▶ _Given entries_
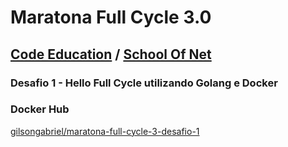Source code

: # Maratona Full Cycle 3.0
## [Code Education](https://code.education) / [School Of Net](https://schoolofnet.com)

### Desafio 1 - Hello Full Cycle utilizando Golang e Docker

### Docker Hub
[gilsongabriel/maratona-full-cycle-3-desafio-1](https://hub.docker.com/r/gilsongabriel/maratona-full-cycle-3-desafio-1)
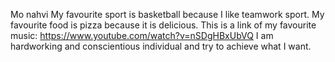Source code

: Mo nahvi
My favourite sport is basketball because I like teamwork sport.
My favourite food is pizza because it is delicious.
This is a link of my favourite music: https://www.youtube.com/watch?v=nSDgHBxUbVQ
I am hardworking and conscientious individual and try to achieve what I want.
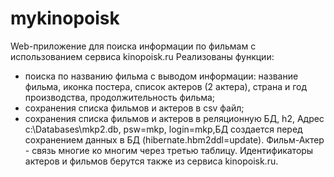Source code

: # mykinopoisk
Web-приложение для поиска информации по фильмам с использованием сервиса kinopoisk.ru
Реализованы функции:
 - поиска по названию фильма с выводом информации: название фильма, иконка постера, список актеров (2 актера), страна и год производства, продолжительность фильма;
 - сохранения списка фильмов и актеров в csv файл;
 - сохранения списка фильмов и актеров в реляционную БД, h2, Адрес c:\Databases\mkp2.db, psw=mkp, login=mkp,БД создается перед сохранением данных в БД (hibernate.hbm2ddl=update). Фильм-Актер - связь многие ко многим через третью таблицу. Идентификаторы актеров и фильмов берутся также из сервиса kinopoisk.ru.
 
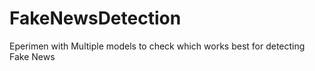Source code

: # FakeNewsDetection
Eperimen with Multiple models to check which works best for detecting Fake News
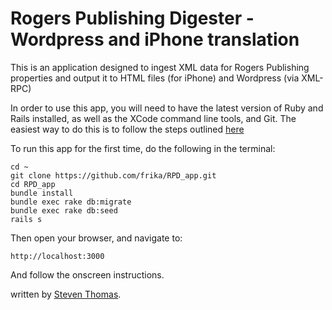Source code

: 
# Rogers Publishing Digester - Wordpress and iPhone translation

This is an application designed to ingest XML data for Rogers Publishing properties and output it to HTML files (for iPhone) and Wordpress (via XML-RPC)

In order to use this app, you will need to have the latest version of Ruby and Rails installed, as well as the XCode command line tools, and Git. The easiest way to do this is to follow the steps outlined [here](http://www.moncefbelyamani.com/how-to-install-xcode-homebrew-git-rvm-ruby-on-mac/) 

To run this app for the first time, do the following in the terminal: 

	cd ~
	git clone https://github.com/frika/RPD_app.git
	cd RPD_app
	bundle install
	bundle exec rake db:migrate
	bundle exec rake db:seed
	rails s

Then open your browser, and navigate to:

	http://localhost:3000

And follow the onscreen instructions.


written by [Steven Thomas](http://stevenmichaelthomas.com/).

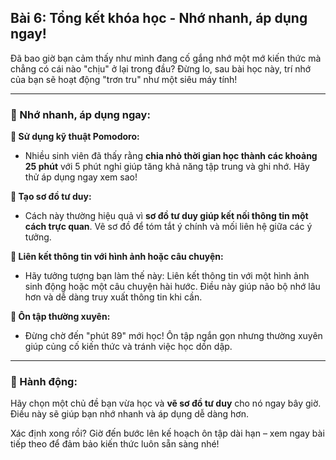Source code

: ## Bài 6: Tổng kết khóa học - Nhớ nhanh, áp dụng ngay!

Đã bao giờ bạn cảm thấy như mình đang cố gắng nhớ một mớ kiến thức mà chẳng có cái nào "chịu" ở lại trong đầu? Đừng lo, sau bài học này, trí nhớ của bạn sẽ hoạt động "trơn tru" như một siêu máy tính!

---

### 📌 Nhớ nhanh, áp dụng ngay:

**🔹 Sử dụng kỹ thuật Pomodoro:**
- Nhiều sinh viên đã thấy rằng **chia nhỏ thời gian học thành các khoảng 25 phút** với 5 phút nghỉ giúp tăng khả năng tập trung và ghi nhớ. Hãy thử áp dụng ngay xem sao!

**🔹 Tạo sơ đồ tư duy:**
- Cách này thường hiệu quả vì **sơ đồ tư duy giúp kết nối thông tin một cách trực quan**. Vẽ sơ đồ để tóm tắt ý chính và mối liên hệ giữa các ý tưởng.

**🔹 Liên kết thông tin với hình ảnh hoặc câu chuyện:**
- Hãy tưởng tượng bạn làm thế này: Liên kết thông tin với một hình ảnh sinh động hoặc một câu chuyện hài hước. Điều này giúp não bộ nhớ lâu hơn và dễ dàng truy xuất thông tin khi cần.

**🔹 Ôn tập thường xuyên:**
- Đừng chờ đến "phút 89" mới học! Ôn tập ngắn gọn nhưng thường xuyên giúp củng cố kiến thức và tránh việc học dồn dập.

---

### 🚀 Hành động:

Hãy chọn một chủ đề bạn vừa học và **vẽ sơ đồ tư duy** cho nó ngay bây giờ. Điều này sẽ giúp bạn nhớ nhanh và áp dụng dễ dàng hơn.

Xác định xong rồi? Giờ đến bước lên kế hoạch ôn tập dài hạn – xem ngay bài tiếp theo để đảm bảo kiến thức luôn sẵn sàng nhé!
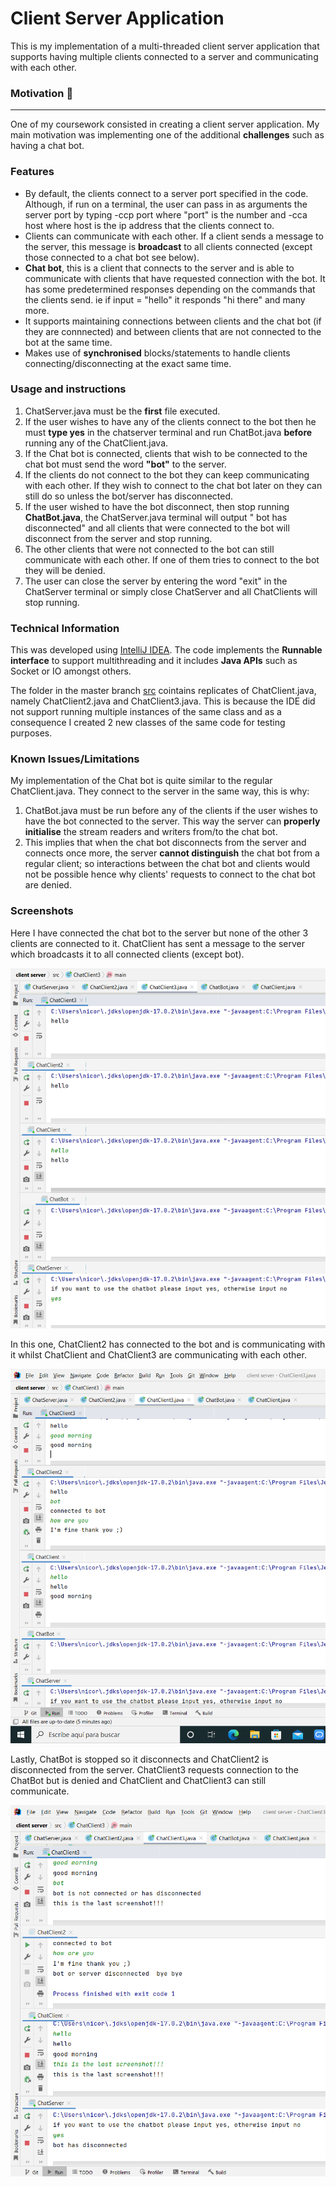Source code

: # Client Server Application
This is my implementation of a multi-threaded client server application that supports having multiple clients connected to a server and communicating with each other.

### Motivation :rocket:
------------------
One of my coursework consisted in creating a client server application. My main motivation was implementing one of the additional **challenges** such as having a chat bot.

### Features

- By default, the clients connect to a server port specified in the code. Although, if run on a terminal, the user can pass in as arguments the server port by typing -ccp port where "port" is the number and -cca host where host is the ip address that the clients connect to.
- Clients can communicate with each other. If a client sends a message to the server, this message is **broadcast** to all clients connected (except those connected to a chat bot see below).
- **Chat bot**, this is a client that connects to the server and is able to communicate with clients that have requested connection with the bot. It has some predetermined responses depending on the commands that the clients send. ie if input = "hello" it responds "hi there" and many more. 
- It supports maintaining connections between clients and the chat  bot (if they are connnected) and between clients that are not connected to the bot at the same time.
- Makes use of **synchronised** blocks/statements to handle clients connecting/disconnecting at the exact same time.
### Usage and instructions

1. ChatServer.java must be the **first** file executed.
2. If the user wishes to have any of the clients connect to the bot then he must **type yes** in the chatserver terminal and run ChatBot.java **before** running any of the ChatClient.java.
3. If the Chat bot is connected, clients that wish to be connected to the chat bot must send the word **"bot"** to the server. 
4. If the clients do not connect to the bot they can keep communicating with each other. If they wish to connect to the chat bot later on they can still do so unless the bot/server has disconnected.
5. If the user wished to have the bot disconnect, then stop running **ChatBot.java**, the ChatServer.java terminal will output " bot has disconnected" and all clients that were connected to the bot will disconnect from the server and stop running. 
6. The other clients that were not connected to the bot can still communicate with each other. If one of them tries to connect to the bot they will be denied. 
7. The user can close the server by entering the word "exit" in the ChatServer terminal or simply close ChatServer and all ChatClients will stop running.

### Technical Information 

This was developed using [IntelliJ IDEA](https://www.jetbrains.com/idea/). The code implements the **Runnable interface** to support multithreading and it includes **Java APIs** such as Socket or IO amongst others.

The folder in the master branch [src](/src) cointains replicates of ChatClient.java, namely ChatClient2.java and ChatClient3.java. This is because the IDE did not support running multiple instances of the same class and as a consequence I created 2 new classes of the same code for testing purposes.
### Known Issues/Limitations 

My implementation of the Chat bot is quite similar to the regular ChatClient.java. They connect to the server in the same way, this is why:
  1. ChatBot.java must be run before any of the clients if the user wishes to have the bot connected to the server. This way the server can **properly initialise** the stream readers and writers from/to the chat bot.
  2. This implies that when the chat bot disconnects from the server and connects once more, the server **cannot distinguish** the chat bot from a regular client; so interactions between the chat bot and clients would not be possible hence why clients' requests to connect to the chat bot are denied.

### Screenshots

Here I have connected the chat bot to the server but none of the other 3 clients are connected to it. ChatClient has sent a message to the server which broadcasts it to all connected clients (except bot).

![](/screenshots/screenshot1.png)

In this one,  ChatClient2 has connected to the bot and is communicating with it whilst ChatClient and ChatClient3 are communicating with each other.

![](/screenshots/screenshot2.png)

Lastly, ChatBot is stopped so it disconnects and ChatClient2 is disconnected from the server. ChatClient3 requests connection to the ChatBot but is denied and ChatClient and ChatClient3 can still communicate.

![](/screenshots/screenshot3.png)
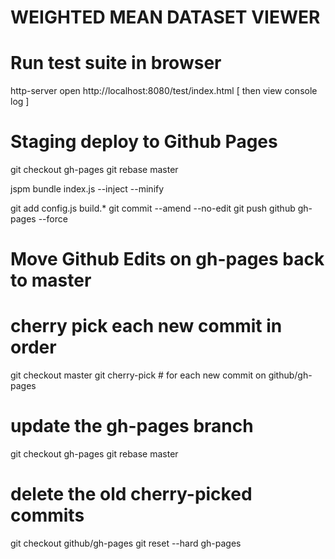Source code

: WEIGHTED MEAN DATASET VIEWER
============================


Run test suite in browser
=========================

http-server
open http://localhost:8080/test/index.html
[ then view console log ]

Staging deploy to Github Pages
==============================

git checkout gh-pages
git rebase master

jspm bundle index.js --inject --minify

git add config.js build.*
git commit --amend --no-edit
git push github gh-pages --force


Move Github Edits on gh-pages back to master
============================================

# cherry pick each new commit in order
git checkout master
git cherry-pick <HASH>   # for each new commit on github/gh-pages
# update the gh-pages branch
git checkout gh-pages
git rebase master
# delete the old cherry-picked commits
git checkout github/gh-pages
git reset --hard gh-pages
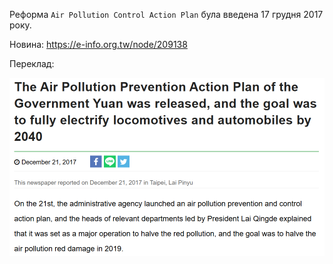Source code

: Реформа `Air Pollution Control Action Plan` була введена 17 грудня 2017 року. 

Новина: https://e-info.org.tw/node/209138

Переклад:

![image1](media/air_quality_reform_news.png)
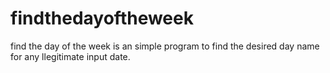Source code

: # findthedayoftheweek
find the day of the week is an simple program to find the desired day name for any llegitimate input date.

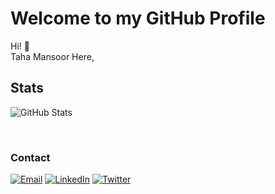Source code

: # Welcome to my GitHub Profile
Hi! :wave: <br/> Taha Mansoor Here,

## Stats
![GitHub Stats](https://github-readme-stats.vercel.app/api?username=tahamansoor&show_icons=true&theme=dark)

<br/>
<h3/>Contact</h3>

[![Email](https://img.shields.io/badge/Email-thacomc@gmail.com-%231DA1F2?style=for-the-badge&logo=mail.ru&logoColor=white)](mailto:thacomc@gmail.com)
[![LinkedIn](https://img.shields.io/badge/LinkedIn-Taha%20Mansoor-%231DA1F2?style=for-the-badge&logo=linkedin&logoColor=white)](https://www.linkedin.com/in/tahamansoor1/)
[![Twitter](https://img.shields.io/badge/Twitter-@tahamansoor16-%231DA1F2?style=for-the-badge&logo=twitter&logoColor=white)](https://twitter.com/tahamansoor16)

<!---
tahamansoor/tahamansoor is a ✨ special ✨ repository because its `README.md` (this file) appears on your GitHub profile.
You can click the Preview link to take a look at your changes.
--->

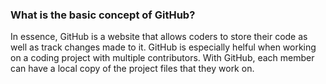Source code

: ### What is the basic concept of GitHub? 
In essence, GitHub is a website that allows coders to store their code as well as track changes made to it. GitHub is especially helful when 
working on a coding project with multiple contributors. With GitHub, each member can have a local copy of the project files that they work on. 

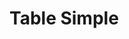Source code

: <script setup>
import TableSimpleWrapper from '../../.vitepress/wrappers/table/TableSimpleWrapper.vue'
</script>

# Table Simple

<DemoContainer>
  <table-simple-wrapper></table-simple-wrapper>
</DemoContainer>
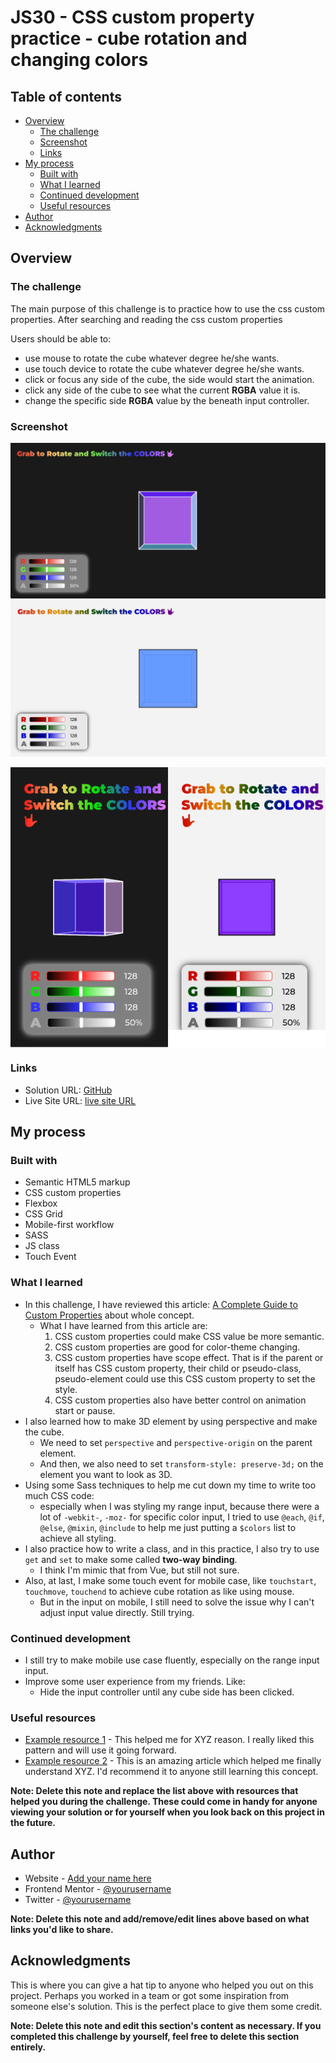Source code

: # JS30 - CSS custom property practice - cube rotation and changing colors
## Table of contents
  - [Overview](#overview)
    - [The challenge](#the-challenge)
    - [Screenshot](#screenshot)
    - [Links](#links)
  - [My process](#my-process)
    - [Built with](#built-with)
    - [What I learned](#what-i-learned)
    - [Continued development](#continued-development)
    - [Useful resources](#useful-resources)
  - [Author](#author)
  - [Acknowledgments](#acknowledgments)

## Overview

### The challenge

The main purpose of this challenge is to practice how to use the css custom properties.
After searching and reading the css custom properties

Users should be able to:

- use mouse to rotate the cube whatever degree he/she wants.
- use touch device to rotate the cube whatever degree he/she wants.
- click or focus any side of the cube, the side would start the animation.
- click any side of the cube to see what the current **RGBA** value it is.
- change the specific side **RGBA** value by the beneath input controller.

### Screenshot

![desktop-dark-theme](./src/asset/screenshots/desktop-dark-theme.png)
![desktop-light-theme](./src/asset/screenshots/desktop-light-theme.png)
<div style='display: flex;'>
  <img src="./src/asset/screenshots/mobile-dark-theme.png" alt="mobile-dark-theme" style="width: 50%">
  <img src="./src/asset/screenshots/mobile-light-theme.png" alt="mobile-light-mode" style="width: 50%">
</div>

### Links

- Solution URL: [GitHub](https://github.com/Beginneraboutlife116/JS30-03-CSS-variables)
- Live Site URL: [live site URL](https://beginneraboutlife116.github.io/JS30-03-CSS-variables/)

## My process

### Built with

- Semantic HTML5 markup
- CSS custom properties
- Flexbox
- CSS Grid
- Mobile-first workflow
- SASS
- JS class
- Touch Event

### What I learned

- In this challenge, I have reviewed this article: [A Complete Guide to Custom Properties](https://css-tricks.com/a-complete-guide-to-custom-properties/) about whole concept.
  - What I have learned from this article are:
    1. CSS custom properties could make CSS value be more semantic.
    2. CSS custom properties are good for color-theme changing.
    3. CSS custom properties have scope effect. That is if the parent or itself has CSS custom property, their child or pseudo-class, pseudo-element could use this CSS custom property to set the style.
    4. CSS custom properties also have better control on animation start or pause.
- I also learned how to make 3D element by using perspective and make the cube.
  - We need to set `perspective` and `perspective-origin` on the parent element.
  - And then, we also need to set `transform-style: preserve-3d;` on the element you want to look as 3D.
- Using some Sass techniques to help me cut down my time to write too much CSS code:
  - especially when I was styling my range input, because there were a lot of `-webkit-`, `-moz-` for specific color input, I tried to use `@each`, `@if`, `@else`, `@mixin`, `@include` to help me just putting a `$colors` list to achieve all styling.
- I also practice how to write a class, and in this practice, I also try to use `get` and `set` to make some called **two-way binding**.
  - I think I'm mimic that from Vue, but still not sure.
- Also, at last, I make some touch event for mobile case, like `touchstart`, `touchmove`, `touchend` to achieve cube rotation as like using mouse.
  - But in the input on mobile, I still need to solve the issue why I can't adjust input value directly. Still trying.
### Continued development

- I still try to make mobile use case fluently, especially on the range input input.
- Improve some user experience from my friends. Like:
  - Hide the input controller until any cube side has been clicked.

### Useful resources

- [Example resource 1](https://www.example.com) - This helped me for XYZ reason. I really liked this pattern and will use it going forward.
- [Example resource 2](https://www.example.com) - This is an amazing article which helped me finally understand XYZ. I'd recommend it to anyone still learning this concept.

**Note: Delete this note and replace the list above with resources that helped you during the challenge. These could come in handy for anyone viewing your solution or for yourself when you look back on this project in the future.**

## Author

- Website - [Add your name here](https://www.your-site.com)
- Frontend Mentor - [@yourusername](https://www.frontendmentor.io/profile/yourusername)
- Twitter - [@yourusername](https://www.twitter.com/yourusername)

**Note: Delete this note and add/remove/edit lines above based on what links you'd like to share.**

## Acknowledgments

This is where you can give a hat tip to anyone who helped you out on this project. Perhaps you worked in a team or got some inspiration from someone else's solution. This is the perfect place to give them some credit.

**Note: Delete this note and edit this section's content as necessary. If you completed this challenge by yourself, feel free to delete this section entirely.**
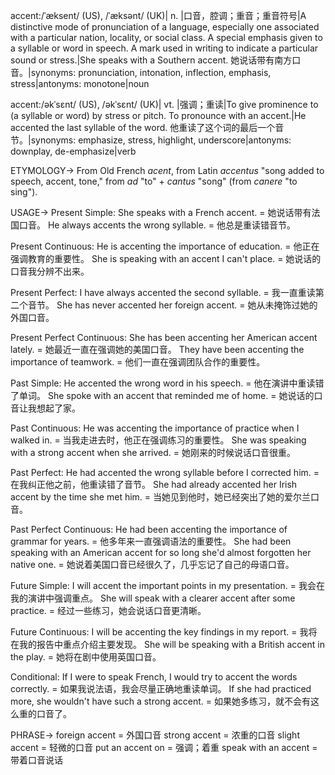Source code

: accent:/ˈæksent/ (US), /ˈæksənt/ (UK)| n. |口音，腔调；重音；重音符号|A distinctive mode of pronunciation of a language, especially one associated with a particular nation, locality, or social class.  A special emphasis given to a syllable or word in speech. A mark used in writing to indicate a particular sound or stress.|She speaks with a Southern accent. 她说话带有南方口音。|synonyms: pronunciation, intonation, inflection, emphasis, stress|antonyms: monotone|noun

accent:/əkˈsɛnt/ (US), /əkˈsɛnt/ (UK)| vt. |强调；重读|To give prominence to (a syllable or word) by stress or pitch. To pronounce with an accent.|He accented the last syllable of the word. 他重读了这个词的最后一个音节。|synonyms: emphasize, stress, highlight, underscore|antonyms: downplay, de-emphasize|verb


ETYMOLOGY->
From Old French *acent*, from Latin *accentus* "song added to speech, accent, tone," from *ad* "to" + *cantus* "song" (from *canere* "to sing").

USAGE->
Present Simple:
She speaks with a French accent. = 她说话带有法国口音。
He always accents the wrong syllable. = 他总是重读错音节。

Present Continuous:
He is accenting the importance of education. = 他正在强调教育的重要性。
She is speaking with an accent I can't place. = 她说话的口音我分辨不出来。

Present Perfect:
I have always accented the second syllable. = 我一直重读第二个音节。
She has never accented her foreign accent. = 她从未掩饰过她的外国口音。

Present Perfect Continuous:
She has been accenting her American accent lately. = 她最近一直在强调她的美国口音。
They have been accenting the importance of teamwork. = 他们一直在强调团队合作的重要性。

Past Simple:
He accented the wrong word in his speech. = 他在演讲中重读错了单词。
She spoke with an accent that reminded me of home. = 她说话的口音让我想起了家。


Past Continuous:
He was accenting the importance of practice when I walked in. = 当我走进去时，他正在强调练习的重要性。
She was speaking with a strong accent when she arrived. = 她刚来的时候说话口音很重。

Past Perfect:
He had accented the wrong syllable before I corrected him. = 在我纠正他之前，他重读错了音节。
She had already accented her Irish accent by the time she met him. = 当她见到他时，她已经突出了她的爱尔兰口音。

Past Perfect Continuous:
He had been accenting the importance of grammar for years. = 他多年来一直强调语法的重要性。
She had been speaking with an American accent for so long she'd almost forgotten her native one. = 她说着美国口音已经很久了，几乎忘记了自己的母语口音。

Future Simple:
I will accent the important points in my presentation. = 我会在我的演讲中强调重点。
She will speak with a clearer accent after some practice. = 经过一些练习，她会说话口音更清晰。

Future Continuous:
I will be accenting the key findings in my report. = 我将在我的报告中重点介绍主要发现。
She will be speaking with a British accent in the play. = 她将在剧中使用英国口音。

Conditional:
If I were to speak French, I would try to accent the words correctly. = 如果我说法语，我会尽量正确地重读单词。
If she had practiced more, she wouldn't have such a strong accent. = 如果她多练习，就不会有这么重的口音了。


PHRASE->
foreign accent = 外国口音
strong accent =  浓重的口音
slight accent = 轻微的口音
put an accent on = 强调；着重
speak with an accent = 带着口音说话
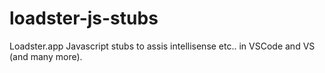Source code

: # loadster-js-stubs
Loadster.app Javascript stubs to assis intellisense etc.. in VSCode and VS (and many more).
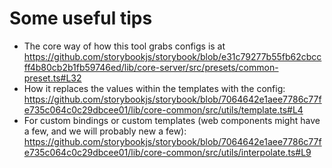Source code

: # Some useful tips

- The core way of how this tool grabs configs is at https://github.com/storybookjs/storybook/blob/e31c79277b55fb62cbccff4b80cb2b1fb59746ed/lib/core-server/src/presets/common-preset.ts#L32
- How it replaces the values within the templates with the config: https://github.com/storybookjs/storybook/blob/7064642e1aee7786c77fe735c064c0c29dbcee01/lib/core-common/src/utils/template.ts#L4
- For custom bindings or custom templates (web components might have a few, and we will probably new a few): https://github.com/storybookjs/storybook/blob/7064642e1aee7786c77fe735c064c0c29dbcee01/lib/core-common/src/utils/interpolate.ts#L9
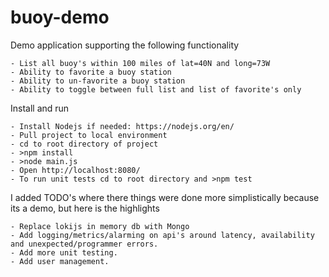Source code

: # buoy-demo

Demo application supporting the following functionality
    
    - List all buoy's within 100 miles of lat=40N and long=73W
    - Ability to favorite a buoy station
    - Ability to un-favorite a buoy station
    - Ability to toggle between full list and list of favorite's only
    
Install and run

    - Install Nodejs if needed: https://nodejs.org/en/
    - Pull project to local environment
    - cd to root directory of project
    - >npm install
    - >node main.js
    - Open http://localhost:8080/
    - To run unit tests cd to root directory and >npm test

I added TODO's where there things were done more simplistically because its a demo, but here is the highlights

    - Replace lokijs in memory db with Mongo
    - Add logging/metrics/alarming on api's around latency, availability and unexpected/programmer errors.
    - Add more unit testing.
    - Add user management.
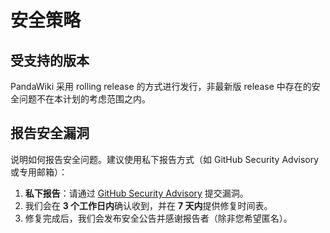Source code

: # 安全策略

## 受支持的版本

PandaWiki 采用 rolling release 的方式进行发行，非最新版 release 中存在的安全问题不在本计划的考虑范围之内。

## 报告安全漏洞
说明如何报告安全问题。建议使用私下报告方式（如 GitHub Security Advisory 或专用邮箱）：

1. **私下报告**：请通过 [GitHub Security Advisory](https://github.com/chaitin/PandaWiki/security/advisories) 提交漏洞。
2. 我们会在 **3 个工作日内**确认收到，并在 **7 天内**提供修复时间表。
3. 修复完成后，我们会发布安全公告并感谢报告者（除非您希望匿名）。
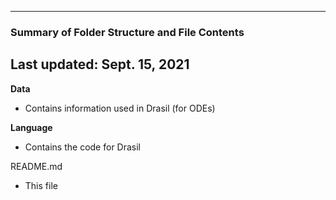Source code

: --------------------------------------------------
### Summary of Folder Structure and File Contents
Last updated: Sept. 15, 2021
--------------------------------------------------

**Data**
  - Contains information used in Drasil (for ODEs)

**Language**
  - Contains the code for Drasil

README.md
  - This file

▶ _What is required_
Copy each line of the preceding material that contains "Security".

▶ _Response to the exercise_
说明如何报告安全问题。建议使用私下报告方式（如 GitHub Security Advisory 或专用邮箱）：
1. **私下报告**：请通过 [GitHub Security Advisory](https://github.com/chaitin/PandaWiki/security/advisories) 提交漏洞。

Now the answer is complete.